Supervisor Gary Deal told the local paper, the Daily Progress, he didn’t have a discriminatory bone in his body and that the Islamic Center request did not meet the hardship requirement, saying: “Any hardship would be self-inflicted. I can’t support it.”
Supervisor Jack Frazier told the paper that if the site had been a private residence with a failing septic system he would have supported a pump-and-haul permit, but he also found there was no such hardship.
Supervisor Bill Chase said, “I’m dead set against this – not because of religion, but because of use.”
Applicant Mohammad Nawabe said,”It looks like discrimination to me,” and he blamed the mentality of “small country people.
Since the DOJ filed suit, concerned residents have dug up some apparently misleading information in the case made by the Islamic Center.
Nawabe had told the board that up to 15 people would attend the meetings at the envisioned mosque. Fellow Islamic Center member Nabeel Babar said the congregation was “really small and like a family, and it’s still like that.”
The original application from the Islamic Center of Culpeper stated the proposed use for the site would be “for praying and meeting once a week.”
However, the gofundme page of the Islamic Center of Culpeper, VA, or ICC, details much bigger plans for the site.
The page says: “The ICC Board of Directors has planned to purchase its own property to build a proper Islamic Center in the Town of Culpeper. We plan to have a full-fledged Masjid (mosque), Weekend Islamic School and Youth Center, insha’Allah.”
So, there appears to be a rather large discrepancy between the applicants’ claims and the claims on the Islamic Center’s website over the size of the facility and its use.
A “full-fledged mosque” certainly appears to be something exceeding the needs of a 15 members gathering for a weekly prayer session.
And a mosque, Weekend Islamic School and Youth Center would certainly seem to provide more than just a place to pray.
The applicants also appeared to mislead the board over just how big the facility might become, as the Islamic Center website calls itself “a small but rapidly growing community.”
There’s another apparent discrepancy in the deed and a question about just how ownership of the property changed hands.
Five days after the haul-and-pump permit application was denied, on April 19, 2016, the sale of the property was initially recorded in the Culpeper Times for $15,000 to Iglesia Pentecostal Cristo Viene INC.
A Deed of Correction was submitted on June 22, 2016, “correcting” the name of the owner and changing it to the Islamic Center of Culpeper.
However, the Virginia law for correcting deeds states: “Correction deeds can help to clarify the manner in which title to the property is held by the same, initially named grantee, but they cannot be used to change the grantee or to add or omit a grantee.”
It appears the Deed of Correction was used precisely to change the name on the deed, an apparent violation of the law.
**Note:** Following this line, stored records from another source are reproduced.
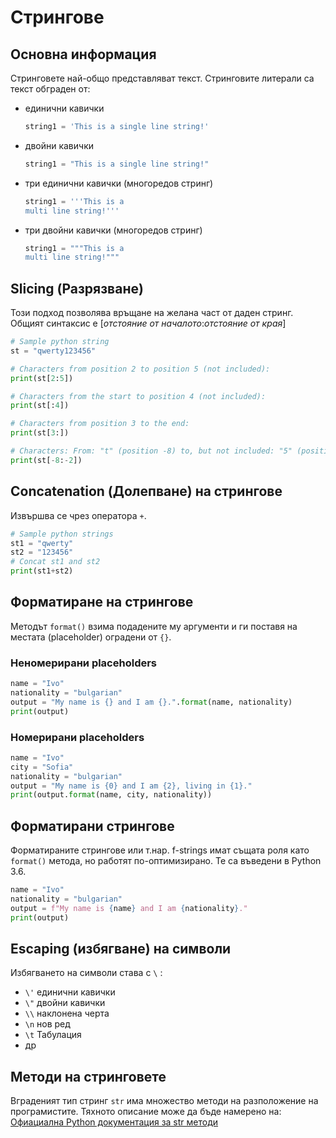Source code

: # Стрингове

## Основна информация
Стринговете най-общо представляват текст. Стринговите литерали са текст обграден от:
- единични кавички
  ```python
  string1 = 'This is a single line string!'
  ```
- двойни кавички
  ```python
  string1 = "This is a single line string!"
  ```
- три единични кавички (многоредов стринг)
  ```python
  string1 = '''This is a 
  multi line string!'''
  ```
- три двойни кавички (многоредов стринг)
  ```python
  string1 = """This is a 
  multi line string!"""
  ```

## Slicing (Разрязване)

Този подход позволява връщане на желана част от даден стринг. Общият синтаксис е [*отстояние от началото*:*отстояние от края*]

```python
# Sample python string
st = "qwerty123456"

# Characters from position 2 to position 5 (not included):
print(st[2:5])

# Characters from the start to position 4 (not included):
print(st[:4])

# Characters from position 3 to the end:
print(st[3:])

# Characters: From: "t" (position -8) to, but not included: "5" (position -2):
print(st[-8:-2])
```

## Concatenation (Долепване) на стрингове

Извършва се чрез оператора `+`.

```python
# Sample python strings
st1 = "qwerty"
st2 = "123456"
# Concat st1 and st2
print(st1+st2)
```

## Форматиране на стрингове

Методът `format()` взима подадените му аргументи и ги поставя на местата (placeholder) оградени от `{}`.

### Неномерирани placeholders

```python
name = "Ivo"
nationality = "bulgarian"
output = "My name is {} and I am {}.".format(name, nationality)
print(output)
```

### Номерирани placeholders

```python
name = "Ivo"
city = "Sofia"
nationality = "bulgarian"
output = "My name is {0} and I am {2}, living in {1}."
print(output.format(name, city, nationality))
```

## Форматирани стрингове

Форматираните стрингове или т.нар. f-strings имат същата роля като `format()` метода, но работят по-оптимизирано. Те са въведени в Python 3.6.

```python
name = "Ivo"
nationality = "bulgarian"
output = f"My name is {name} and I am {nationality}."
print(output)
```

## Escaping (избягване) на символи

Избягването на символи става с `\` :
- `\'`	единични кавички
- `\"`	двойни кавички
- `\\`	наклонена черта	
- `\n`	нов ред	
- `\t`	Табулация	
- др

## Методи на стринговете

Вграденият тип стринг `str` има множество методи на разположение на програмистите. Тяхното описание може да бъде намерено на: [Офиациална Python документация за str методи](https://docs.python.org/3/library/stdtypes.html#string-methods)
Concerned residents of Culpeper told WND they suspect the name was changed after the sale was announced to hide the true identity of the owner, the Islamic Center.
Attorney and constitutional law instructor Karen Lugo is an expert in this field, as the author of the recently released “Mosques in America: A Guide to Accountable Permit Hearings and Continuing Citizen Oversight.”
She suggested the Culpeper case may be part of larger pattern of misleading mosque applications and is currently conducting research to confirm that.
Lugo first noted “the noncompliant deed transfer, the application in another organization’s name, and a generic assertion that there would be one weekly meeting and prayer.”
That led her to observe: “But when checking the website, and by the way this is a pattern and it’s happening in cases across the country, there’s a very generic indication as to there will be some prayer meeting. But when you go to websites or look at a parent organization’s existing meeting practices, you find out that there will be an array of very wide-ranging activities from schools to daycare to counseling to education.”
WND asked if she would call that intentionally deceptive.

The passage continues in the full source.